The Indonesian stock market has experienced a decline over the past two consecutive sessions, shedding nearly 80 points, or 1.1%, during this period. Currently, the Jakarta Composite Index (JCI) hovers slightly above the 7,490 mark and is poised for another subdued opening on Friday.
The forecast for Asian markets remains lukewarm, influenced by waning optimism regarding interest rate prospects.
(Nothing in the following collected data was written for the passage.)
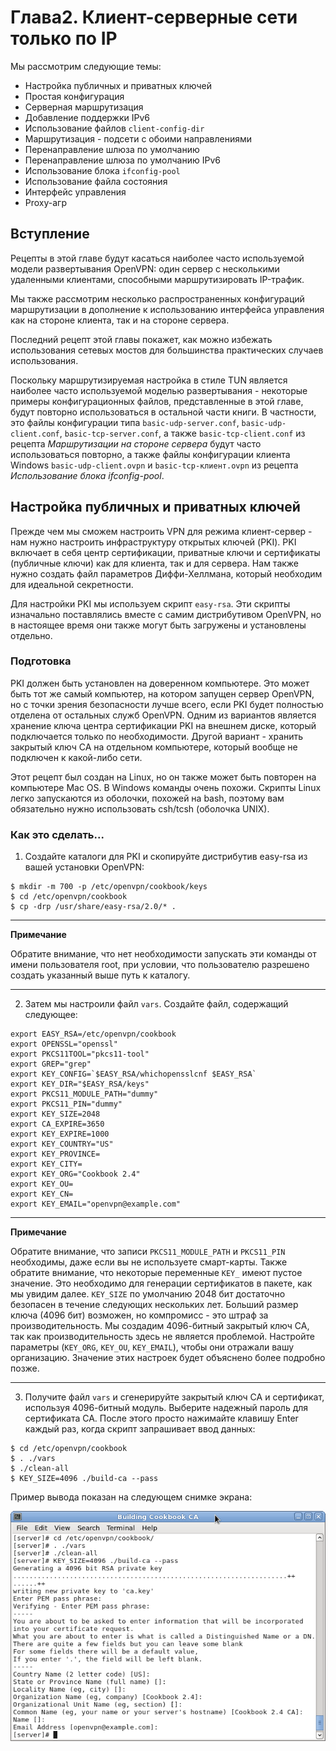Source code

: # Глава2. Клиент-серверные сети только по IP

Мы рассмотрим следующие темы:

* Настройка публичных и приватных ключей
* Простая конфигурация
* Серверная маршрутизация
* Добавление поддержки IPv6
* Использование файлов `client-config-dir` 
* Маршрутизация - подсети с обоими направлениями
* Перенаправление шлюза по умолчанию
* Перенаправление шлюза по умолчанию IPv6
* Использование блока `ifconfig-pool` 
* Использование файла состояния
* Интерфейс управления
* Proxy-агр

## Вступление

Рецепты в этой главе будут касаться наиболее часто используемой модели развертывания OpenVPN: один сервер с несколькими удаленными клиентами, способными маршрутизировать IP-трафик.

Мы также рассмотрим несколько распространенных конфигураций маршрутизации в дополнение к использованию интерфейса управления как на стороне клиента, так и на стороне сервера.

Последний рецепт этой главы покажет, как можно избежать использования сетевых мостов для большинства практических случаев использования.

Поскольку маршрутизируемая настройка в стиле TUN является наиболее часто используемой моделью развертывания - некоторые примеры конфигурационных файлов, представленные в этой главе, будут повторно использоваться в остальной части книги. В частности, это файлы конфигурации типа `basic-udp-server.conf`, `basic-udp-client.conf`, `basic-tcp-server.conf`, а также `basic-tcp-client.conf` из рецепта _Маршрутизации на стороне сервера_ будут часто использоваться повторно, а также файлы конфигурации клиента Windows `basic-udp-client.ovpn` и `basic-tcp-клиент.ovpn` из рецепта _Использование блока ifconfig-pool_.

## Настройка публичных и приватных ключей

Прежде чем мы сможем настроить VPN для режима клиент-сервер - нам нужно настроить инфраструктуру открытых ключей (PKI). PKI включает в себя центр сертификации, приватные ключи и сертификаты (публичные ключи) как для клиента, так и для сервера. Нам также нужно создать файл параметров Диффи-Хеллмана, который необходим для идеальной секретности.

Для настройки PKI мы используем скрипт `easy-rsa`. Эти скрипты изначально поставлялись вместе с самим дистрибутивом OpenVPN, но в настоящее время они также могут быть загружены и установлены отдельно.

### Подготовка

PKI должен быть установлен на доверенном компьютере. Это может быть тот же самый компьютер, на котором запущен сервер OpenVPN, но с точки зрения безопасности лучше всего, если PKI будет полностью отделена от остальных служб OpenVPN. Одним из вариантов является хранение ключа центра сертификации PKI на внешнем диске, который подключается только по необходимости. Другой вариант - хранить закрытый ключ CA на отдельном компьютере, который вообще не подключен к какой-либо сети.

Этот рецепт был создан на Linux, но он также может быть повторен на компьютере Mac OS. В Windows команды очень похожи. Скрипты Linux легко запускаются из оболочки, похожей на bash, поэтому вам обязательно нужно использовать csh/tcsh (оболочка UNIX).

### Как это сделать...
1. Создайте каталоги для PKI и скопируйте дистрибутив easy-rsa из вашей установки OpenVPN:
```
$ mkdir -m 700 -p /etc/openvpn/cookbook/keys
$ cd /etc/openvpn/cookbook
$ cp -drp /usr/share/easy-rsa/2.0/* .
```

---

**Примечание**

Обратите внимание, что нет необходимости запускать эти команды от имени пользователя root, при условии, что пользователю разрешено создать указанный выше путь к каталогу.

---

2. Затем мы настроили файл `vars`. Создайте файл, содержащий следующее:

```
export EASY_RSA=/etc/openvpn/cookbook
export OPENSSL="openssl"
export PKCS11TOOL="pkcs11-tool"
export GREP="grep"
export KEY_CONFIG=`$EASY_RSA/whichopensslcnf $EASY_RSA`
export KEY_DIR="$EASY_RSA/keys"
export PKCS11_MODULE_PATH="dummy"
export PKCS11_PIN="dummy"
export KEY_SIZE=2048
export CA_EXPIRE=3650
export KEY_EXPIRE=1000
export KEY_COUNTRY="US"
export KEY_PROVINCE=
export KEY_CITY=
export KEY_ORG="Cookbook 2.4"
export KEY_OU=
export KEY_CN=
export KEY_EMAIL="openvpn@example.com"
```

---

**Примечание**

Обратите внимание, что записи `PKCS11_MODULE_PATH` и `PKCS11_PIN` необходимы, даже если вы не используете смарт-карты.
Также обратите внимание, что некоторые переменные `KEY_` имеют пустое значение. Это необходимо для генерации сертификатов в пакете, как мы увидим далее.
`KEY_SIZE` по умолчанию 2048 бит достаточно безопасен в течение следующих нескольких лет. Больший размер ключа (4096 бит) возможен, но компромисс - это штраф за производительность. Мы создадим 4096-битный закрытый ключ CA, так как производительность здесь не является проблемой.
Настройте параметры (`KEY_ORG`, `KEY_OU`, `KEY_EMAIL`), чтобы они отражали вашу организацию. Значение этих настроек будет объяснено более подробно позже.

---

3. Получите файл `vars` и сгенерируйте закрытый ключ CA и сертификат, используя 4096-битный модуль. Выберите надежный пароль для сертификата CA. После этого просто нажимайте клавишу Enter каждый раз, когда скрипт запрашивает ввод данных:

```
$ cd /etc/openvpn/cookbook
$ . ./vars
$ ./clean-all
$ KEY_SIZE=4096 ./build-ca --pass
```

Пример вывода показан на следующем снимке экрана:

![](pics/pic2-1.png)
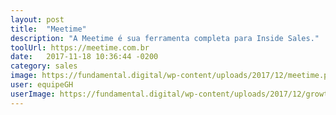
 ```yaml
---
layout: post
title:  "Meetime"
description: "A Meetime é sua ferramenta completa para Inside Sales."
toolUrl: https://meetime.com.br
date:   2017-11-18 10:36:44 -0200
category: sales
image: https://fundamental.digital/wp-content/uploads/2017/12/meetime.png
user: equipeGH
userImage: https://fundamental.digital/wp-content/uploads/2017/12/growth-4.png
---
```

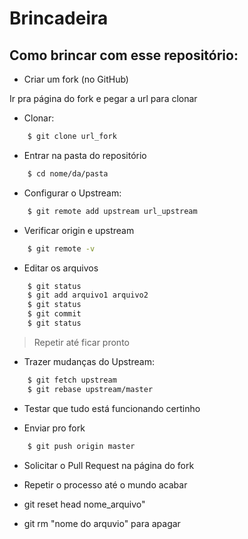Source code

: # Brincadeira

## Como brincar com esse repositório:

* Criar um fork (no GitHub)

Ir pra página do fork e pegar a url para clonar

* Clonar:

```bash
	$ git clone url_fork
```

* Entrar na pasta do repositório

```bash
	$ cd nome/da/pasta
```

* Configurar o Upstream:

```bash
	$ git remote add upstream url_upstream
```

* Verificar origin e upstream

```bash
	$ git remote -v
```

* Editar os arquivos

```bash
	$ git status
	$ git add arquivo1 arquivo2
	$ git status
	$ git commit
	$ git status
```

> Repetir até ficar pronto

* Trazer mudanças do Upstream:

```bash
	$ git fetch upstream
	$ git rebase upstream/master
```

* Testar que tudo está funcionando certinho

* Enviar pro fork

```bash
	$ git push origin master
```

* Solicitar o Pull Request na página do fork

* Repetir o processo até o mundo acabar

* git reset head nome_arquivo"

* git rm "nome do arquvio" para apagar 
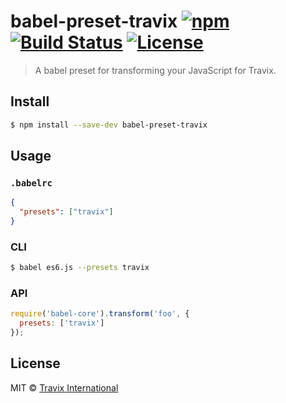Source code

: # babel-preset-travix [![npm](https://img.shields.io/npm/v/babel-preset-travix.svg)](https://www.npmjs.com/package/babel-preset-travix) [![Build Status](https://img.shields.io/travis/Travix-International/babel-preset-travix/master.svg)](https://travis-ci.org/Travix-International/babel-preset-travix) [![License](https://img.shields.io/github/license/Travix-International/babel-preset-travix.svg)](https://github.com/Travix-International/babel-preset-travix/blob/master/LICENSE)

> A babel preset for transforming your JavaScript for Travix.

## Install

```sh
$ npm install --save-dev babel-preset-travix
```

## Usage

### `.babelrc`

```json
{
  "presets": ["travix"]
}
```

### CLI

```sh
$ babel es6.js --presets travix
```

### API

```js
require('babel-core').transform('foo', {
  presets: ['travix']
});
```

## License

MIT © [Travix International](http://travix.com)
Both European and U.S. markets concluded with marginal declines, and it is anticipated that Asian markets will follow suit.
On Thursday, the JCI registered a minor decrease, influenced by varied performances in the financial and resource sectors. The index fell by 21.21 points, equating to a 0.28% drop, closing at 7,480.08, with a trading range spanning from 7,467.82 to 7,528.95.
Key stock performances included Bank CIMB Niaga's decrease of 0.80%, Bank Central Asia's increase of 0.72%, and Bank Rakyat Indonesia's retreat of 1.42%. Indosat Ooredoo Hutchison surged by 2.51%, whereas Indocement improved by 0.36%, and Semen Indonesia augmented by 1.00%. Meanwhile, Indofood Sukses Makmur advanced by 1.44%, United Tractors declined by 2.63%, and Astra International increased by 0.99%. Energi Mega Persada decreased by 0.89%, Astra Agro Lestari fell by 1.14%, while Aneka Tambang rose by 1.32%. Jasa Marga saw a gain of 1.02%, Vale Indonesia slid by 0.24%, Timah added 0.40%, and Bumi Resources soared by 2.34%. Bank Mandiri, Bank Danamon Indonesia, Bank Negara Indonesia, and Bank Maybank Indonesia remained unchanged.
The guidance from Wall Street suggests a slight consolidation, as major U.S. indices opened lower on Thursday and maintained that trend throughout the day. The Dow Jones Industrial Average decreased by 57.88 points, or 0.14%, closing at 42,454.12. Similarly, the NASDAQ edged down by 9.57 points or 0.05% to 18,282.05, while the S&P 500 fell by 11.99 points or 0.21%, ending at 5,780.05.
Wall Street's modest downturn followed the unveiling of a closely monitored Labor Department report indicating that U.S. consumer prices rose slightly more than anticipated in September. This unexpected uptick in consumer prices dampened optimism surrounding the Federal Reserve potentially continuing its aggressive interest rate cuts in the forthcoming months.
Additional negative sentiment was fueled by another Labor Department report revealing a significant surge in first-time unemployment claims in the U.S. last week, surpassing expectations.
Meanwhile, oil prices saw a substantial increase on Thursday as concerns about escalating tensions in the Middle East surpassed uncertainties over demand forecasts. November futures for West Texas Intermediate Crude oil rose sharply, closing at $75.85 per barrel, an increase of $2.61 or approximately 3.56%.